私の務める運送会社は総勢20名前後の小さな営業所で、コミュニケーションの取りやすい職場です。
会社は基本的にお盆休業や年末年始休業といったものはないので、社員はそれぞれ時期をズラして4~5日程度の休暇を取ることになっていました。
私は2月に遅めの正月休暇を取って埼玉の実家へ帰省するのですが、あるとき実家の母が「職場の人にも持っていったら?」と言い出すのです。
それは、私にとって「お金を出して買うほどのものではない」と、あまり価値の見いだせない物です。
余らせて捨てるだけと思われていたものでも、職場の人たちにとって大変喜ばれたソレとは…。
実家には大きな柚子(ゆず)の木が5本あり、2年に1回大量の柚子が採れます。
柚子風呂にしたり近所にも配っているのですが、全部を収穫することは出来ず、半分以上は腐って地面に落ちてしまいます。
柚子は子供の頃から冬になると大量に家にあったので、私の中で「柚子をお金を出して買う」という感覚がありませんでした。
しかし、スーパーなどに行くと1個あたり100円前後で売られており「え~!ウチで腐るほど採れるのに」と子供心にビックリしたのを覚えています。
現在でもその感じは残っており「柚子なんか持って行って喜ばれるのかな」と少し不安でした。
とはいえ、腐らせてしまうくらいならと思い、ダンボールに詰めて帰省のお土産として会社へ持っていくことにしました。
重さ約10キロのダンボールを抱え、5日ぶりに会社へ出勤です。
「これ実家で採れた柚子なんですけど、良かったら持って行ってください」
すると社員一同が予想外に喜んでくれて「めっちゃいい匂い~」と匂いを嗅ぐ人もいました。
たしかにこの量を買うとしたら1万円以上はするのですが、予想以上のウケの良さに「これだったら毎回持ってくれば良かったな」と少し後悔。
ちなみに営業所の所長は柚子をスーパーで買っているとのことですが、鍋に入れるのが主で「柚子風呂になんか勿体なくて使えなかったんだよ、マジ嬉しいわ~」と本気で喜んでいました。
私は子供の頃から柚子風呂は何百回と入っており、効率よく柚子を消費できる程度にしか思っていません。なので所長の反応は、これまた意外でした。
100個近い柚子はその日のうちに1個残らず持って行ってくれました。しかし実家にはまだまだ1000個以上は木に付いています。
その日休みだった社員も何名かいたので、母に連絡して柚子を送ってもらうことにしました。
柚子の木には五寸釘のような危険なトゲがあるので、収穫は結構面倒臭いんです。でも母も柚子が職場でウケたことが嬉しかったようで、大急ぎで収穫して送ってくれました。
送ってくれた分もみんな喜んで持ち帰ってくれ「来年も頼むよ!」と言われたのですが、柚子が採れるの2年に1回。

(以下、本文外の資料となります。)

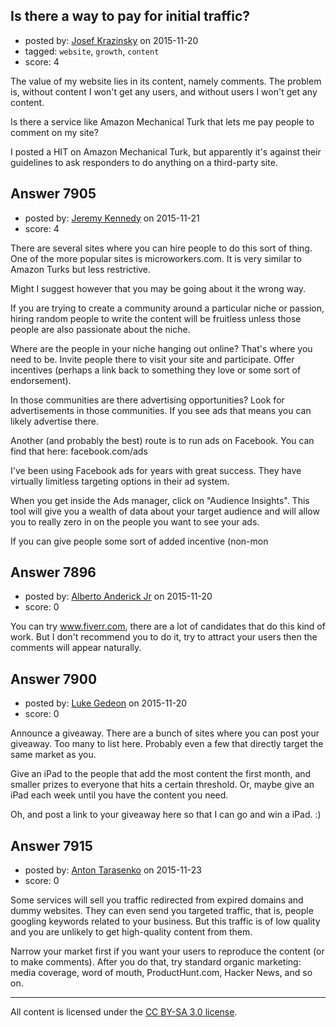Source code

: ## Is there a way to pay for initial traffic?

- posted by: [Josef Krazinsky](https://stackexchange.com/users/5748971/josef-krazinsky) on 2015-11-20
- tagged: `website`, `growth`, `content`
- score: 4

<p>The value of my website lies in its content, namely comments. The problem is, without content I won't get any users, and without users I won't get any content.</p>

<p>Is there a service like Amazon Mechanical Turk that lets me pay people to comment on my site?</p>

<p>I posted a HIT on Amazon Mechanical Turk, but apparently it's against their guidelines to ask responders to do anything on a third-party site.</p>



## Answer 7905

- posted by: [Jeremy Kennedy](https://stackexchange.com/users/3776644/jeremy-kennedy) on 2015-11-21
- score: 4

<p>There are several sites where you can hire people to do this sort of thing.
One of the more popular sites is microworkers.com. It is very similar to Amazon Turks but less restrictive.</p>

<p>Might I suggest however that you may be going about it the wrong way.</p>

<p>If you are trying to create a community around a particular niche or passion, hiring random people to write the content will be fruitless unless those people are also passionate about the niche.</p>

<p>Where are the people in your niche hanging out online?
That's where you need to be. Invite people there to visit your site and participate. Offer incentives (perhaps a link back to something they love or some sort of endorsement).</p>

<p>In those communities are there advertising opportunities?
Look for advertisements in those communities. If you see ads that means you can likely advertise there.</p>

<p>Another (and probably the best) route is to run ads on Facebook.
You can find that here: facebook.com/ads</p>

<p>I've been using Facebook ads for years with great success.
They have virtually limitless targeting options in their ad system.</p>

<p>When you get inside the Ads manager, click on "Audience Insights".
This tool will give you a wealth of data about your target audience and will allow you to really zero in on the people you want to see your ads.</p>

<p>If you can give people some sort of added incentive (non-mon</p>



## Answer 7896

- posted by: [Alberto Anderick Jr](https://stackexchange.com/users/4764241/alberto-anderick-jr) on 2015-11-20
- score: 0

<p>You can try <a href="http://www.fiverr.com" rel="nofollow">www.fiverr.com</a>, there are a lot of candidates that do this kind of work. But I don't recommend you to do it, try to attract your users then the comments will appear naturally.</p>



## Answer 7900

- posted by: [Luke Gedeon](https://stackexchange.com/users/1119600/luke-gedeon) on 2015-11-20
- score: 0

<p>Announce a giveaway. There are a bunch of sites where you can post your giveaway. Too many to list here. Probably even a few that directly target the same market as you.</p>

<p>Give an iPad to the people that add the most content the first month, and smaller prizes to everyone that hits a certain threshold. Or, maybe give an iPad each week until you have the content you need.</p>

<p>Oh, and post a link to your giveaway here so that I can go and win a iPad. :)</p>



## Answer 7915

- posted by: [Anton Tarasenko](https://stackexchange.com/users/535336/anton-tarasenko) on 2015-11-23
- score: 0

<p>Some services will sell you traffic redirected from expired domains and dummy websites. They can even send you targeted traffic, that is, people googling keywords related to your business. But this traffic is of low quality and you are unlikely to get high-quality content from them.</p>

<p>Narrow your market first if you want your users to reproduce the content (or to make comments). After you do that, try standard organic marketing: media coverage, word of mouth, ProductHunt.com, Hacker News, and so on.</p>




---

All content is licensed under the [CC BY-SA 3.0 license](https://creativecommons.org/licenses/by-sa/3.0/).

そこで「タケノコなら毎年持って来れますけど」と言ってみたら「タケノコめっちゃいいじゃん!タケノコ持ってきてよ絶対!」これまた良い反応なのです。
このときばかりは、色んなものが採れる家に生まれて良かったなと、しみじみ思いました。
さいごに
生まれた頃から身近にあるものは、それが当たり前になってありがたみを感じないものですが、他から見ると良いものだったりします。
まさか柚子やタケノコで喜ばれるなんて思いもしませんでした。肉体労働系の職場では疲労回復に柚子風呂が喜ばれるのというのもあったのでしょう。

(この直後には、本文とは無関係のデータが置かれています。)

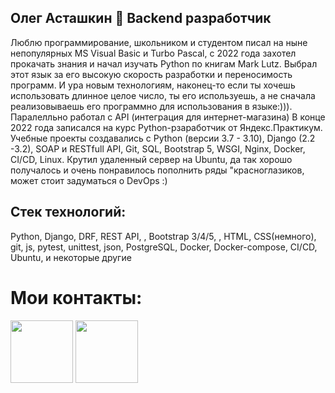 ##  Олег Асташкин &#128040; Backend разработчик

Люблю программирование, школьником и студентом писал на ныне непопулярных MS Visual Basic и Turbo Pascal, с 2022 года захотел прокачать знания и начал изучать Python по книгам Mark Lutz. Выбрал этот язык за его высокую скорость разработки и переносимость программ. И ура новым технологиям, наконец-то если ты хочешь использовать длинное целое число, ты его используешь, а не сначала реализовываешь его программно для использования в языке:))). Паралелльно работал с API (интеграция для интернет-магазина)
В конце 2022 года записался на курс Python-рзаработчик от Яндекс.Практикум. Учебные проекты создавались с Python (версии 3.7 - 3.10), Django (2.2 -3.2), SOAP и RESTfull API, Git, SQL, Bootstrap 5, WSGI, Nginx, Docker, CI/CD, Linux. Крутил удаленный сервер на Ubuntu, да так хорошо получалось и очень понравилось пополнить ряды "красноглазиков, может стоит задуматься о DevOps :)

## Стек технологий:
Python, Django, DRF, REST API, , Bootstrap 3/4/5, , HTML, CSS(немного), git, js, pytest, unittest, json, PostgreSQL, Docker, Docker-compose, CI/CD, Ubuntu, и некоторые другие

# Мои контакты:
<a href="https://t.me/Olegsnap"><img src="https://raw.githubusercontent.com/gilbarbara/logos/main/logos/telegram.svg" height = "100" width="100"/></a>
<a href ="mailto:snap710@yandex.ru"><img src="https://upload.wikimedia.org/wikipedia/commons/5/55/Yandex_Mail_icon.svg" height = "100" width="100"/></a>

タダで採れたものなら会社の人も気を使わなくていいと思いますし、お土産屋で買ってくる銘菓より目新しくて良いのかもしれません。
これまで捨てるほどあるけど価値が無いと思っていたものがあれば、お土産として持って行ってはいかがでしょうか。もしかすると、お土産代が浮いた上に予想以上に喜んでくれるかもしれませんよ。